■ WHAT THE TASK REQUIRES ■
Nothing in the records should change; write them all out again.

■ ENTRIES SUPPLIED ■

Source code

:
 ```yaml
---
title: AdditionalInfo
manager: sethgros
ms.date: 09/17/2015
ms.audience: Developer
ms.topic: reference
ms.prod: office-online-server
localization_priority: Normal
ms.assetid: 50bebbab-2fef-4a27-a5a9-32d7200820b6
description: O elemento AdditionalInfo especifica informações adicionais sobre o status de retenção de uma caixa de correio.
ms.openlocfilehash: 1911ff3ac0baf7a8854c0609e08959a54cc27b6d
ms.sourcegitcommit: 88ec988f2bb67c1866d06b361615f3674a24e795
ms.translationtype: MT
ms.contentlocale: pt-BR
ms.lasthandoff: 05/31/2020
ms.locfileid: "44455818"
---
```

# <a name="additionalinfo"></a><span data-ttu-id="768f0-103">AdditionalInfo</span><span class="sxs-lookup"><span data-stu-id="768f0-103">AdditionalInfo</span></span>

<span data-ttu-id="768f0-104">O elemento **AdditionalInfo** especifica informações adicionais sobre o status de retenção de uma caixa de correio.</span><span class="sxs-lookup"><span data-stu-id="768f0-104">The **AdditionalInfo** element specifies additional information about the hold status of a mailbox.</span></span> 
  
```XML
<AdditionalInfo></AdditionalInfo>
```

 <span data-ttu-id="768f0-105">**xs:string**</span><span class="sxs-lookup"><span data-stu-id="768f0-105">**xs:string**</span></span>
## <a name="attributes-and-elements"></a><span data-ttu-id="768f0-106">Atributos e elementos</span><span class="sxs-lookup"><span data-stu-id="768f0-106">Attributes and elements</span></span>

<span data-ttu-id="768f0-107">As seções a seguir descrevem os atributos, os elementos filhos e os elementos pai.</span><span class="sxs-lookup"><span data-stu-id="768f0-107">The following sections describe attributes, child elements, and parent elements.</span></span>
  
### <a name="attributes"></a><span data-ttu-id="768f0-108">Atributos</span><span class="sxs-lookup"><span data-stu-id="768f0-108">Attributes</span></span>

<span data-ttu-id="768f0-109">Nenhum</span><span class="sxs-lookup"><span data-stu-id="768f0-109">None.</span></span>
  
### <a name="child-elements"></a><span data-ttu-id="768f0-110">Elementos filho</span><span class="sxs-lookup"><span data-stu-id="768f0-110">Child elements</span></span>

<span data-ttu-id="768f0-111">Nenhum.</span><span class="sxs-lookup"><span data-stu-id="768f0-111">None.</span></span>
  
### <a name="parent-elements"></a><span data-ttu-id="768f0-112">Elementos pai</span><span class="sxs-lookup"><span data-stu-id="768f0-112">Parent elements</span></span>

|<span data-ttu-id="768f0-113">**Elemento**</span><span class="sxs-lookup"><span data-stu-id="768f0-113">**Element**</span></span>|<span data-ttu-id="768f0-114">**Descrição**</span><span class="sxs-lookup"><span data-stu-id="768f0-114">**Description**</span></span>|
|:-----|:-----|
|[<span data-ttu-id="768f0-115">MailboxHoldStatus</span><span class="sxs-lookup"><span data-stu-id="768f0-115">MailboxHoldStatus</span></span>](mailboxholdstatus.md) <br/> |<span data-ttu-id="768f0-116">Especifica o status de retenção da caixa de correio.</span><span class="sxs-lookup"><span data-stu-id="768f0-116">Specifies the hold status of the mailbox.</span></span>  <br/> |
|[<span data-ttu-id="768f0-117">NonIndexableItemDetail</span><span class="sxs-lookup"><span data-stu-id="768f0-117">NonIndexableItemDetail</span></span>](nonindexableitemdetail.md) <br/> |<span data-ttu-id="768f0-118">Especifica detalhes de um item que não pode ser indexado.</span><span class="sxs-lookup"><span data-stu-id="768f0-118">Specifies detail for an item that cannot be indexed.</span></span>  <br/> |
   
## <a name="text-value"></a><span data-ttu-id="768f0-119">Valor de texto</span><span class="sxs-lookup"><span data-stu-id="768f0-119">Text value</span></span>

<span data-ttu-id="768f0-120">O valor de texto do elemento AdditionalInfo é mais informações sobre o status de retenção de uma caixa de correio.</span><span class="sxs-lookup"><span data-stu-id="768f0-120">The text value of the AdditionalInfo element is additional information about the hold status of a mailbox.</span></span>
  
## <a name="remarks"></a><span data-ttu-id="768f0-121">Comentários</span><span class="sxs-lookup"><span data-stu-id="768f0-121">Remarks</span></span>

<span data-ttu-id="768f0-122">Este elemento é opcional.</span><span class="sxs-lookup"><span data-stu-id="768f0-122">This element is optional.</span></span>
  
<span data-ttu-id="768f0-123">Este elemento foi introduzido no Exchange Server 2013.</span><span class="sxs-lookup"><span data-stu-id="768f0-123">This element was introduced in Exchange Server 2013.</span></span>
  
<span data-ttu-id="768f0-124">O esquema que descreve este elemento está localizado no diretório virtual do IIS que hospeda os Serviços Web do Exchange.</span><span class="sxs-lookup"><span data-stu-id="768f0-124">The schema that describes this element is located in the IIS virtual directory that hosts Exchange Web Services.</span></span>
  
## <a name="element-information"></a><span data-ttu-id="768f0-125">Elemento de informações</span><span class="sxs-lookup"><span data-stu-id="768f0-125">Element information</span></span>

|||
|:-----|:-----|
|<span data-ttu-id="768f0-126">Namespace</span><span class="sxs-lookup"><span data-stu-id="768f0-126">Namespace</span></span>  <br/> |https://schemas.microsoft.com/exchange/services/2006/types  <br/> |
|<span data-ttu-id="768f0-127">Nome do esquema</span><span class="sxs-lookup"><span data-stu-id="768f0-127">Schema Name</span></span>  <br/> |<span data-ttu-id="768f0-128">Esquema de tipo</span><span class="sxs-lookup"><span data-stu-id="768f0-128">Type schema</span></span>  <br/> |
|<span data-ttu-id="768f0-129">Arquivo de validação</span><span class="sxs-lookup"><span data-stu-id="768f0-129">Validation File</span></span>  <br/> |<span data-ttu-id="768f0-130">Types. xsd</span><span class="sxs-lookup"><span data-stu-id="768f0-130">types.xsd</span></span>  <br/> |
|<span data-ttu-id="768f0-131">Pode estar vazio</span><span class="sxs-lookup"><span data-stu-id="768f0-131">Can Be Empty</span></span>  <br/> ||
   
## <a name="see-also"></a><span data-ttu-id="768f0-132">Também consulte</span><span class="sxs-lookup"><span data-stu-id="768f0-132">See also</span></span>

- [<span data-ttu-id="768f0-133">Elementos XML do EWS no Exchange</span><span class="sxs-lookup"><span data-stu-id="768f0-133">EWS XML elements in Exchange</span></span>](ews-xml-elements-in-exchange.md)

■ EXERCISE SOLUTION ■
Source code

:
 ```yaml
---
title: AdditionalInfo
manager: sethgros
ms.date: 09/17/2015
ms.audience: Developer
ms.topic: reference
ms.prod: office-online-server
localization_priority: Normal
ms.assetid: 50bebbab-2fef-4a27-a5a9-32d7200820b6
description: O elemento AdditionalInfo especifica informações adicionais sobre o status de retenção de uma caixa de correio.
ms.openlocfilehash: 1911ff3ac0baf7a8854c0609e08959a54cc27b6d
ms.sourcegitcommit: 88ec988f2bb67c1866d06b361615f3674a24e795
ms.translationtype: MT
ms.contentlocale: pt-BR
ms.lasthandoff: 05/31/2020
ms.locfileid: "44455818"
---
```

# <a name="additionalinfo"></a><span data-ttu-id="768f0-103">AdditionalInfo</span><span class="sxs-lookup"><span data-stu-id="768f0-103">AdditionalInfo</span></span>

<span data-ttu-id="768f0-104">O elemento **AdditionalInfo** especifica informações adicionais sobre o status de retenção de uma caixa de correio.</span><span class="sxs-lookup"><span data-stu-id="768f0-104">The **AdditionalInfo** element specifies additional information about the hold status of a mailbox.</span></span> 
  
```XML
<AdditionalInfo></AdditionalInfo>
```

 <span data-ttu-id="768f0-105">**xs:string**</span><span class="sxs-lookup"><span data-stu-id="768f0-105">**xs:string**</span></span>
## <a name="attributes-and-elements"></a><span data-ttu-id="768f0-106">Atributos e elementos</span><span class="sxs-lookup"><span data-stu-id="768f0-106">Attributes and elements</span></span>

<span data-ttu-id="768f0-107">As seções a seguir descrevem os atributos, os elementos filhos e os elementos pai.</span><span class="sxs-lookup"><span data-stu-id="768f0-107">The following sections describe attributes, child elements, and parent elements.</span></span>
  
### <a name="attributes"></a><span data-ttu-id="768f0-108">Atributos</span><span class="sxs-lookup"><span data-stu-id="768f0-108">Attributes</span></span>

<span data-ttu-id="768f0-109">Nenhum</span><span class="sxs-lookup"><span data-stu-id="768f0-109">None.</span></span>
  
### <a name="child-elements"></a><span data-ttu-id="768f0-110">Elementos filho</span><span class="sxs-lookup"><span data-stu-id="768f0-110">Child elements</span></span>

<span data-ttu-id="768f0-111">Nenhum.</span><span class="sxs-lookup"><span data-stu-id="768f0-111">None.</span></span>
  
### <a name="parent-elements"></a><span data-ttu-id="768f0-112">Elementos pai</span><span class="sxs-lookup"><span data-stu-id="768f0-112">Parent elements</span></span>

|<span data-ttu-id="768f0-113">**Elemento**</span><span class="sxs-lookup"><span data-stu-id="768f0-113">**Element**</span></span>|<span data-ttu-id="768f0-114">**Descrição**</span><span class="sxs-lookup"><span data-stu-id="768f0-114">**Description**</span></span>|
|:-----|:-----|
|[<span data-ttu-id="768f0-115">MailboxHoldStatus</span><span class="sxs-lookup"><span data-stu-id="768f0-115">MailboxHoldStatus</span></span>](mailboxholdstatus.md) <br/> |<span data-ttu-id="768f0-116">Especifica o status de retenção da caixa de correio.</span><span class="sxs-lookup"><span data-stu-id="768f0-116">Specifies the hold status of the mailbox.</span></span>  <br/> |
|[<span data-ttu-id="768f0-117">NonIndexableItemDetail</span><span class="sxs-lookup"><span data-stu-id="768f0-117">NonIndexableItemDetail</span></span>](nonindexableitemdetail.md) <br/> |<span data-ttu-id="768f0-118">Especifica detalhes de um item que não pode ser indexado.</span><span class="sxs-lookup"><span data-stu-id="768f0-118">Specifies detail for an item that cannot be indexed.</span></span>  <br/> |
   
## <a name="text-value"></a><span data-ttu-id="768f0-119">Valor de texto</span><span class="sxs-lookup"><span data-stu-id="768f0-119">Text value</span></span>

<span data-ttu-id="768f0-120">O valor de texto do elemento AdditionalInfo é mais informações sobre o status de retenção de uma caixa de correio.</span><span class="sxs-lookup"><span data-stu-id="768f0-120">The text value of the AdditionalInfo element is additional information about the hold status of a mailbox.</span></span>
  
## <a name="remarks"></a><span data-ttu-id="768f0-121">Comentários</span><span class="sxs-lookup"><span data-stu-id="768f0-121">Remarks</span></span>

<span data-ttu-id="768f0-122">Este elemento é opcional.</span><span class="sxs-lookup"><span data-stu-id="768f0-122">This element is optional.</span></span>
  
<span data-ttu-id="768f0-123">Este elemento foi introduzido no Exchange Server 2013.</span><span class="sxs-lookup"><span data-stu-id="768f0-123">This element was introduced in Exchange Server 2013.</span></span>
  
<span data-ttu-id="768f0-124">O esquema que descreve este elemento está localizado no diretório virtual do IIS que hospeda os Serviços Web do Exchange.</span><span class="sxs-lookup"><span data-stu-id="768f0-124">The schema that describes this element is located in the IIS virtual directory that hosts Exchange Web Services.</span></span>
  
## <a name="element-information"></a><span data-ttu-id="768f0-125">Elemento de informações</span><span class="sxs-lookup"><span data-stu-id="768f0-125">Element information</span></span>

|||
|:-----|:-----|
|<span data-ttu-id="768f0-126">Namespace</span><span class="sxs-lookup"><span data-stu-id="768f0-126">Namespace</span></span>  <br/> |https://schemas.microsoft.com/exchange/services/2006/types  <br/> |
|<span data-ttu-id="768f0-127">Nome do esquema</span><span class="sxs-lookup"><span data-stu-id="768f0-127">Schema Name</span></span>  <br/> |<span data-ttu-id="768f0-128">Esquema de tipo</span><span class="sxs-lookup"><span data-stu-id="768f0-128">Type schema</span></span>  <br/> |
|<span data-ttu-id="768f0-129">Arquivo de validação</span><span class="sxs-lookup"><span data-stu-id="768f0-129">Validation File</span></span>  <br/> |<span data-ttu-id="768f0-130">Types. xsd</span><span class="sxs-lookup"><span data-stu-id="768f0-130">types.xsd</span></span>  <br/> |
|<span data-ttu-id="768f0-131">Pode estar vazio</span><span class="sxs-lookup"><span data-stu-id="768f0-131">Can Be Empty</span></span>  <br/> ||
   
## <a name="see-also"></a><span data-ttu-id="768f0-132">Também consulte</span><span class="sxs-lookup"><span data-stu-id="768f0-132">See also</span></span>

- [<span data-ttu-id="768f0-133">Elementos XML do EWS no Exchange</span><span class="sxs-lookup"><span data-stu-id="768f0-133">EWS XML elements in Exchange</span></span>](ews-xml-elements-in-exchange.md)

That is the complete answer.